Later this week, I'm actually attending another Tuck-sponsored conference, put on by the Center on Business and Society (website). In this instance again, I'm invited/eligible to attend simply because I'm a TP (Tuck Partner). I work full-time in development and philanthropy, so social impact and creating measurable social change is central so what I do for a living -- this conference's topics should also be right up my alley!
Taking advantage of speakers on Tuck's campus is just one way that TPs can tap into academic/learning opportunities happening at Tuck. Many, many TPs audit a class (or several) during their time in Hanover. Some go above and beyond what's typically required of auditors, and join teams of students and participate fully in final projects and presentations to classmates and professors. I know of at least one partner who joined a group of students' First Year Project (FYP) -- the culminating experience of the first year of curriculum for Tuck students (link to article). That group ended up winning $25,000 in funding at the annual Dartmouth Ventures conference last year (also put on through the aforementioned Center for Private Equity), and they're still together and competing for more funds this year. Partners can participate in Tuck clubs (for example, female partners can take part in Women in Business activities). There are also less formal learning opportunities being organized all the time (most recently, I heard of efforts to organize a language exchange program for students and partners, leveraging the many languages and cultures coalescing on Tuck's campus).
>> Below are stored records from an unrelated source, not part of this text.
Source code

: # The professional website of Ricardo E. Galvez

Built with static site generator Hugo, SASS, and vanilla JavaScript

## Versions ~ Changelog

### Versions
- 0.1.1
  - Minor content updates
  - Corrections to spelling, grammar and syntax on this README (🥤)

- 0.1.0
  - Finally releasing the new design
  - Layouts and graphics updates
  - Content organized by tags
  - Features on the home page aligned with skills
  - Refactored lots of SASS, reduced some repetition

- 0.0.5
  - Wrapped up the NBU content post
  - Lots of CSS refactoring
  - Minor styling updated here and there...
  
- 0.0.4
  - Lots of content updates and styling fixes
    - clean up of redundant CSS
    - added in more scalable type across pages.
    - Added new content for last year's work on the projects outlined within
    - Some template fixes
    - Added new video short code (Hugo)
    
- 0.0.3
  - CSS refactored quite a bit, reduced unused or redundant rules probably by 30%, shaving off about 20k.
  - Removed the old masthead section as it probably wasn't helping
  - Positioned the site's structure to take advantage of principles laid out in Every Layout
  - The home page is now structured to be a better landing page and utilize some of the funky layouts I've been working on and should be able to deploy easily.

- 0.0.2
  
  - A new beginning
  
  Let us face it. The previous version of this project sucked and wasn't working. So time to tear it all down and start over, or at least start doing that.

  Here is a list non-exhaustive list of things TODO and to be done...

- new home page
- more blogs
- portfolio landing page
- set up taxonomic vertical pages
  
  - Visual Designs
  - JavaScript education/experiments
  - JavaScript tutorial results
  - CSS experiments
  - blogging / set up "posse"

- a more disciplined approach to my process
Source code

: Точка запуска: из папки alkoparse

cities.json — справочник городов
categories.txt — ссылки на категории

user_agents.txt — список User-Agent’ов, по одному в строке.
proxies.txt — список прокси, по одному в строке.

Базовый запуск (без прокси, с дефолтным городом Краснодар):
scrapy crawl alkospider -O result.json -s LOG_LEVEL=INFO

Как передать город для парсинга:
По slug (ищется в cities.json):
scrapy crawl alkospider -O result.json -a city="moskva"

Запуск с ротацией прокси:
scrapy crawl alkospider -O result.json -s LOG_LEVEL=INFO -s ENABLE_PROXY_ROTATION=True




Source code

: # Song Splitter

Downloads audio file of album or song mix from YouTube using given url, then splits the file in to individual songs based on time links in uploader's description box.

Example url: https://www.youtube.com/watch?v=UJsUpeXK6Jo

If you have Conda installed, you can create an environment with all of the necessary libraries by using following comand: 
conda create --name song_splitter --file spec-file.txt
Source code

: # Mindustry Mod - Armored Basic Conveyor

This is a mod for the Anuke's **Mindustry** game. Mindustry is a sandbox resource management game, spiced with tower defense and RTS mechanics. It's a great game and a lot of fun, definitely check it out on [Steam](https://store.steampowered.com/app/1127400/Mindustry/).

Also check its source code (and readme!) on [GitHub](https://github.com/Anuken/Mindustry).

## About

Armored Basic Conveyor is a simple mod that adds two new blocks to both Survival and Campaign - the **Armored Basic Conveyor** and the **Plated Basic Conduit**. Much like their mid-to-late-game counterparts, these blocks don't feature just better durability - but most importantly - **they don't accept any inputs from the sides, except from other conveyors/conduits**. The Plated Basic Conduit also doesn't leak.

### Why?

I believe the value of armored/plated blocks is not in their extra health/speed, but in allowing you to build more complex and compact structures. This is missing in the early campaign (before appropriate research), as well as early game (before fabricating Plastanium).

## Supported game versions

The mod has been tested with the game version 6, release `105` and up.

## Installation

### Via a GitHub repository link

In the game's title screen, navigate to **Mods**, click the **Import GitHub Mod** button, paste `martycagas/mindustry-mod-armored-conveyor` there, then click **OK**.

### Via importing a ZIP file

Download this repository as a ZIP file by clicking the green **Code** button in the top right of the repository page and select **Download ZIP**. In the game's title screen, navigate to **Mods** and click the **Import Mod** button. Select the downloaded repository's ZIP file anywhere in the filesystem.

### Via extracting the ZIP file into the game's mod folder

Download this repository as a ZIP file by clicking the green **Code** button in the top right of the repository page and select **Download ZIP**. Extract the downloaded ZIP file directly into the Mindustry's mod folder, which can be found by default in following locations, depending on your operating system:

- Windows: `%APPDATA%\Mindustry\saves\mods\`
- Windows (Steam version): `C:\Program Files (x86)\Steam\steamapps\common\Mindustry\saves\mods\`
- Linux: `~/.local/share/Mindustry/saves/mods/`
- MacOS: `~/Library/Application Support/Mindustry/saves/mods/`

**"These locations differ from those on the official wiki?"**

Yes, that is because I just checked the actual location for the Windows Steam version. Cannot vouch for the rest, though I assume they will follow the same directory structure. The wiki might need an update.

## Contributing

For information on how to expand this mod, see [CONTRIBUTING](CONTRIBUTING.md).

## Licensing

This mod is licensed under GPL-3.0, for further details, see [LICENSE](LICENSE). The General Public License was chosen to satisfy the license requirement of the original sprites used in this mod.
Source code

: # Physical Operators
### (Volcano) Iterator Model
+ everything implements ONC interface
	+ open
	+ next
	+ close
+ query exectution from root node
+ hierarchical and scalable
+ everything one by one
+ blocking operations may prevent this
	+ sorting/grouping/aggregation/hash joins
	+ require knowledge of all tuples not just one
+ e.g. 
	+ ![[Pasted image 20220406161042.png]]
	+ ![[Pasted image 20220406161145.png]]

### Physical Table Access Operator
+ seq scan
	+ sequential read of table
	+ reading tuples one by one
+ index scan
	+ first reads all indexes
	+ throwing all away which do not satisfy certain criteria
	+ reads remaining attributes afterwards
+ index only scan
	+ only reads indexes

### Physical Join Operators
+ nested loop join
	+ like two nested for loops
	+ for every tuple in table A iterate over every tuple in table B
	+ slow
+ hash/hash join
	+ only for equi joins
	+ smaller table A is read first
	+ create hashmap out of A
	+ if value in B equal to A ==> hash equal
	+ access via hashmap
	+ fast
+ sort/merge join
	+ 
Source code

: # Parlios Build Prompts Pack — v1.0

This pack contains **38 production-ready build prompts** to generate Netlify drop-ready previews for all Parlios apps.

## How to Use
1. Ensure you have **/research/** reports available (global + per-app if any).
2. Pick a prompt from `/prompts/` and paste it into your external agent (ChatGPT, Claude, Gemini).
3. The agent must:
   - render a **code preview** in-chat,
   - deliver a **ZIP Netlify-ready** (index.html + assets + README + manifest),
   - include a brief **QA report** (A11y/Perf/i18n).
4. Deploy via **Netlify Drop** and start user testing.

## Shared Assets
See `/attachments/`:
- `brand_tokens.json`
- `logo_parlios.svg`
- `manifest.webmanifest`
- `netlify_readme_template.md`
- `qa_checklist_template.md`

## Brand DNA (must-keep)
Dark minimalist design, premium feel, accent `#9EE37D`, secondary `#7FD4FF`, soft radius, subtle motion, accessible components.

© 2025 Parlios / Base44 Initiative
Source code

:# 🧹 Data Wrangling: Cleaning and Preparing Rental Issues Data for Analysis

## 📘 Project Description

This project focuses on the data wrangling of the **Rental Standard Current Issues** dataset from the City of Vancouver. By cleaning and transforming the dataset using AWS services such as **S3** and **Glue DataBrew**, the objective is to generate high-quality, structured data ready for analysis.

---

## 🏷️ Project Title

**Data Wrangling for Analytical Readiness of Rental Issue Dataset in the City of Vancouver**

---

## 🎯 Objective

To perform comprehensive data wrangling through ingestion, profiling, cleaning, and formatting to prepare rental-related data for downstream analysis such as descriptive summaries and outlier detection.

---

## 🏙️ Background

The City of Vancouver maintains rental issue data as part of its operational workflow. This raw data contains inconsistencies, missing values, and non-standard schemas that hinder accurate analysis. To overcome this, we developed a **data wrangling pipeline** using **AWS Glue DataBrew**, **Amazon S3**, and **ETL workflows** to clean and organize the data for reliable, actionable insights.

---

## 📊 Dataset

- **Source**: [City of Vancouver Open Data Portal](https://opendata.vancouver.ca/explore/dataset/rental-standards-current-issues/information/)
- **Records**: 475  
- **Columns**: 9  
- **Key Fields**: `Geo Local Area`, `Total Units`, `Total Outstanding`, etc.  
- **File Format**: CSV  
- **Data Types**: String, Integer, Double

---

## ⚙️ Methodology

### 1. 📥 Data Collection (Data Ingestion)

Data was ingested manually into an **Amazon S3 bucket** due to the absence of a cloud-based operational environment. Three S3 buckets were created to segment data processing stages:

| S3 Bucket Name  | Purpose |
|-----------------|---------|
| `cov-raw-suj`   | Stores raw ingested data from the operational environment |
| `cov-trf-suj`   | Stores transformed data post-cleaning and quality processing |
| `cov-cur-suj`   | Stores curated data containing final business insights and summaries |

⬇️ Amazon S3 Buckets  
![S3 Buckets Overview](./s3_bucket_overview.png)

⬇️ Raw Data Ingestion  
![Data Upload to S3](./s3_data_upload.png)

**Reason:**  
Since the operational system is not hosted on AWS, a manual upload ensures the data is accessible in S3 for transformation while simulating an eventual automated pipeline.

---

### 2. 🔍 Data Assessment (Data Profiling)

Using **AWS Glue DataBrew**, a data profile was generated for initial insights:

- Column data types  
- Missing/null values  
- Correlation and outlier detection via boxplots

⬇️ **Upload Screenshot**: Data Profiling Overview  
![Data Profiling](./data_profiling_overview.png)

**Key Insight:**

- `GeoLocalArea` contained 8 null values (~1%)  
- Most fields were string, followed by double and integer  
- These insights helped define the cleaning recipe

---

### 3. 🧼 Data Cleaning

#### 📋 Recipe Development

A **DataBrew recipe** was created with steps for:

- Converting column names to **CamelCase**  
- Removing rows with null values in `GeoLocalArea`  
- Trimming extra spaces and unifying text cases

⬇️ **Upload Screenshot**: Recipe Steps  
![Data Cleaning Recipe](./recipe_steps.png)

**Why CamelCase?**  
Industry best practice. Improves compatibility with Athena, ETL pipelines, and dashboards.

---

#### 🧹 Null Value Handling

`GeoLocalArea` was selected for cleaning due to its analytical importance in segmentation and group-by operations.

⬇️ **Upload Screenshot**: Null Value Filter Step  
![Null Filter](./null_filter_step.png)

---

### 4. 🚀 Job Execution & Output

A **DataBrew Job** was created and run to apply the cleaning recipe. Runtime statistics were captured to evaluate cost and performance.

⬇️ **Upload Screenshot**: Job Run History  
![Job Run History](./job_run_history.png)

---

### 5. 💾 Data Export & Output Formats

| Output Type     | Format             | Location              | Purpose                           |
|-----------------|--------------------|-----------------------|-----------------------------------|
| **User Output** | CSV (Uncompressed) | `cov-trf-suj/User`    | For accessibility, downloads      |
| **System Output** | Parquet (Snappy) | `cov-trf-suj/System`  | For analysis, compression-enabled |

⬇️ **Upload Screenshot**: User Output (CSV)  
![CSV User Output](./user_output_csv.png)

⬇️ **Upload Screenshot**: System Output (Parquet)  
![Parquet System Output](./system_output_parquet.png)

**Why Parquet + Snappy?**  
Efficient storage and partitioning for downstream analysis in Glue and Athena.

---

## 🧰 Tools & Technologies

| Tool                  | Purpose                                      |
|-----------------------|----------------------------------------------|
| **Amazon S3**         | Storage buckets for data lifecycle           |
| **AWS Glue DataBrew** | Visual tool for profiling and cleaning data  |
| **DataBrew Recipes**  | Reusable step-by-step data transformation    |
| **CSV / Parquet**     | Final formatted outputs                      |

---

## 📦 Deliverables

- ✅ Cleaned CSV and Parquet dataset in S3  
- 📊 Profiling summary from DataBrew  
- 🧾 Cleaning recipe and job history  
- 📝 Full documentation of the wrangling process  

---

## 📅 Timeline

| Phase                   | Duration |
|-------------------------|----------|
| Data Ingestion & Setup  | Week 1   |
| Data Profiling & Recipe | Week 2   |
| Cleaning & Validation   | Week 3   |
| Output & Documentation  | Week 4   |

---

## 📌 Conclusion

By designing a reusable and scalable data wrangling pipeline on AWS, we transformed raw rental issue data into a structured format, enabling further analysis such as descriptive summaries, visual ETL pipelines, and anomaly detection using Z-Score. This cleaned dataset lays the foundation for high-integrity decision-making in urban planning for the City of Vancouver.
Not having attended other business schools, I can't speak to whether opportunities like these are available to spouses/significant others across all the schools you might be considering. I can say, however, that Tuck welcoming partners in these ways has made an enormous difference in my experience as the partner of a business school student. Incorporating partners like this also has a significant effect (in my opinion) on Tuck's overall culture, which I've found to be incredibly inclusive and collaborative, and one that considers all perspectives valuable--both in and oustide the classroom.